General election 2014: Nick Clegg promises to end austerity in 3 years with £8bn tax hike
A Liberal Democrat government would increase taxes on the better-off, big businesses and banks to levy £8bn and end austerity in three years.
Nick Clegg, speaking alongside Treasury Chief Secretary Danny Alexander, also said his party would sign up to £16bn ($24bn, €21bn) worth of spending cuts.
"The coalition plan that we agreed in 2010 was rooted in a long standing Liberal belief that a fairer society is built on the foundations of a sound economy – a belief which goes back to the days of Gladstone," Clegg said.
"But it is clear that the Conservatives no longer see it that way. They see austerity as an end in itself."
He added: "As George Osborne announced at the Conservative Party conference last autumn, they now see deep cuts to public services not as an economic necessity but as an ideological opportunity to shrink the state.
"The Conservatives' so-called long term plan is more like a Tea Party manifesto for Britain."
Clegg also backed £12bn in government departmental spending cuts and £4bn in welfare cuts by 2017/18.
The remaining £14bn needed to achieve a deficit surplus would be raised through £8bn in tax hikes and £6bn by clamping down on tax avoidance.
The speech followed a poll from Survation for Unite, which found that the Liberal Democrat leader could lose his Sheffield Hallam seat at the general election to Labour's candidate Oliver Coppard.

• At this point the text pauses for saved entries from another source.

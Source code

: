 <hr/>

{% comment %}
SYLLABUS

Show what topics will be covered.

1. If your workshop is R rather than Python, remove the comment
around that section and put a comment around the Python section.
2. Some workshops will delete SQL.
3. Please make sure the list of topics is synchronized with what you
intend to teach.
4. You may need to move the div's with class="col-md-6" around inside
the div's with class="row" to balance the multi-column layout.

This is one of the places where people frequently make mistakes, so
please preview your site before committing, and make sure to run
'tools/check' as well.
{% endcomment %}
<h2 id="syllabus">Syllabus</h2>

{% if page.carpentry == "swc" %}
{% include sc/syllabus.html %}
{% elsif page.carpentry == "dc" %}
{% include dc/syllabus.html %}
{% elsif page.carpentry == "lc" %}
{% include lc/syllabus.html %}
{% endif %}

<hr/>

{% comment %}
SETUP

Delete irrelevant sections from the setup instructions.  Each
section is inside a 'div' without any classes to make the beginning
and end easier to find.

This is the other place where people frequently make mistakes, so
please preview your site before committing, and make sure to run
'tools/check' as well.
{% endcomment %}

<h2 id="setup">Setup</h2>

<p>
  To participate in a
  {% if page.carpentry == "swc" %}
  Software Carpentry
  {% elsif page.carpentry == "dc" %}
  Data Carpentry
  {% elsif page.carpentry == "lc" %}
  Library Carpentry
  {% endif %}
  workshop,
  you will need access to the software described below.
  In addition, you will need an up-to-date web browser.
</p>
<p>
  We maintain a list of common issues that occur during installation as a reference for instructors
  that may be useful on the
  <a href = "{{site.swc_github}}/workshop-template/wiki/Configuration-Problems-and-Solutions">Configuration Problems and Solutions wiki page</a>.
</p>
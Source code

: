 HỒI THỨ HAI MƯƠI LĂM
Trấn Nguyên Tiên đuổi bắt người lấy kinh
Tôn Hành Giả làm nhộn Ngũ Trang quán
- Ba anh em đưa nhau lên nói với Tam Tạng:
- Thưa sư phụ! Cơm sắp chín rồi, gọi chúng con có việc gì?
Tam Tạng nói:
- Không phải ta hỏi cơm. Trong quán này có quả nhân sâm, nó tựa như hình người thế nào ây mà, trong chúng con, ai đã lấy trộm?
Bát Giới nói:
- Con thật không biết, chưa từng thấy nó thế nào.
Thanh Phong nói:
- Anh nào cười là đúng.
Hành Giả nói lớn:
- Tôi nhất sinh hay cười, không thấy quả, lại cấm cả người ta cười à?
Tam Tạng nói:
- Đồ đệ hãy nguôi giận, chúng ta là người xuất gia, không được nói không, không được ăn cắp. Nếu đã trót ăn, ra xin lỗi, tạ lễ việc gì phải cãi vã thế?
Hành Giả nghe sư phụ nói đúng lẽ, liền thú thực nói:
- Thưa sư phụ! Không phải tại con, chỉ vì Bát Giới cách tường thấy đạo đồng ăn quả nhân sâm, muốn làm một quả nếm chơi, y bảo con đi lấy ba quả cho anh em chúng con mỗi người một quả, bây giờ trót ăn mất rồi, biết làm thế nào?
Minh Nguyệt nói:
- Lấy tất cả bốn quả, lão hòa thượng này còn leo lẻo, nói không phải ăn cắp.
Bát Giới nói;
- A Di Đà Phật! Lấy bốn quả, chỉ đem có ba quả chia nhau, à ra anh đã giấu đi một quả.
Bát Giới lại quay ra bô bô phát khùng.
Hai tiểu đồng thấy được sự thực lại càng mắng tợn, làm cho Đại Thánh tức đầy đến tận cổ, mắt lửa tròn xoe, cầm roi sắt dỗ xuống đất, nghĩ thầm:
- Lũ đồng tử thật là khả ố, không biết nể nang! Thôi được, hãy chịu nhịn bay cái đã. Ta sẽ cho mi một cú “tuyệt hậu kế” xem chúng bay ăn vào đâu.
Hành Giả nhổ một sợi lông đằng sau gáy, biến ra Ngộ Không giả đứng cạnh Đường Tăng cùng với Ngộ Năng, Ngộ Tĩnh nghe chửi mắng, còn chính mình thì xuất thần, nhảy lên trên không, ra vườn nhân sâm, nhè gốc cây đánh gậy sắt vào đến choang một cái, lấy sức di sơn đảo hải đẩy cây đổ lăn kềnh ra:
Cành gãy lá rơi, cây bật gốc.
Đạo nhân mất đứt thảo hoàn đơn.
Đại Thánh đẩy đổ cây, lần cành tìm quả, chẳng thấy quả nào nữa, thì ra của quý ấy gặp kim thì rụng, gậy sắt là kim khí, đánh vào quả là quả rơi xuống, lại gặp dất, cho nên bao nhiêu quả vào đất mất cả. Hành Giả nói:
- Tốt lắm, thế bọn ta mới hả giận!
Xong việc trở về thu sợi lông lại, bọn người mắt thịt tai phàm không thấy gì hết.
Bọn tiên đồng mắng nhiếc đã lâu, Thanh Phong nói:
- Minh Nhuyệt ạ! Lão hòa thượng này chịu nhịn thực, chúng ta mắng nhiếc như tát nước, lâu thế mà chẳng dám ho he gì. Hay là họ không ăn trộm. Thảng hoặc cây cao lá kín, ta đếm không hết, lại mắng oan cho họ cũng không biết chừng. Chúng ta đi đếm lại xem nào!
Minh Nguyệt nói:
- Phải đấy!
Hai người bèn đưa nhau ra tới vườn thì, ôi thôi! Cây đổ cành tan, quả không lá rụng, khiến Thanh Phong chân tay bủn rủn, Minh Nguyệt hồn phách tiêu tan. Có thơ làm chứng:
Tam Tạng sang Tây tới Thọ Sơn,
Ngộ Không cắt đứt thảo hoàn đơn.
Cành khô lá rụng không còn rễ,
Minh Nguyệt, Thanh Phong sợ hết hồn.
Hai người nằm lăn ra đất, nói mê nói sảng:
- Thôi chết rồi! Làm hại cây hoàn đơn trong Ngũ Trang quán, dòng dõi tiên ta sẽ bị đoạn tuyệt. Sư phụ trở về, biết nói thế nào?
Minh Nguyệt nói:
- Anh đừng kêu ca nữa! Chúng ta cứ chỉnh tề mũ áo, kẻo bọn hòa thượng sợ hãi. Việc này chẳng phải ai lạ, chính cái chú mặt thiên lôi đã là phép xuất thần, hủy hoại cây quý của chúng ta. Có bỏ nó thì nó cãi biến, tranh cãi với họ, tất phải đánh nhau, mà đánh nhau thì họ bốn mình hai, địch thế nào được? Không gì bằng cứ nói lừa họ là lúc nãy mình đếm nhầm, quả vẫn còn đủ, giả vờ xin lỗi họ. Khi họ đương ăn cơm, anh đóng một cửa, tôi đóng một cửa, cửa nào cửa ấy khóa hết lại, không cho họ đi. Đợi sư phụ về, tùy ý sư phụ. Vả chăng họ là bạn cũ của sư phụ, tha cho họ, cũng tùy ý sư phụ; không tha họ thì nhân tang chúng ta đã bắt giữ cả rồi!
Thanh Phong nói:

David Cameron blasted the Liberal Democrat economic plan because it involved "substantial" tax hikes.
"I don't think it's right to have a plan that involves really quite substantial tax increases that would hit hard working people," Cameron said.
"The election will come down to a choice between our plan and the chaos that a Labour government with Ed Miliband and Ed Balls at the Treasury would represent."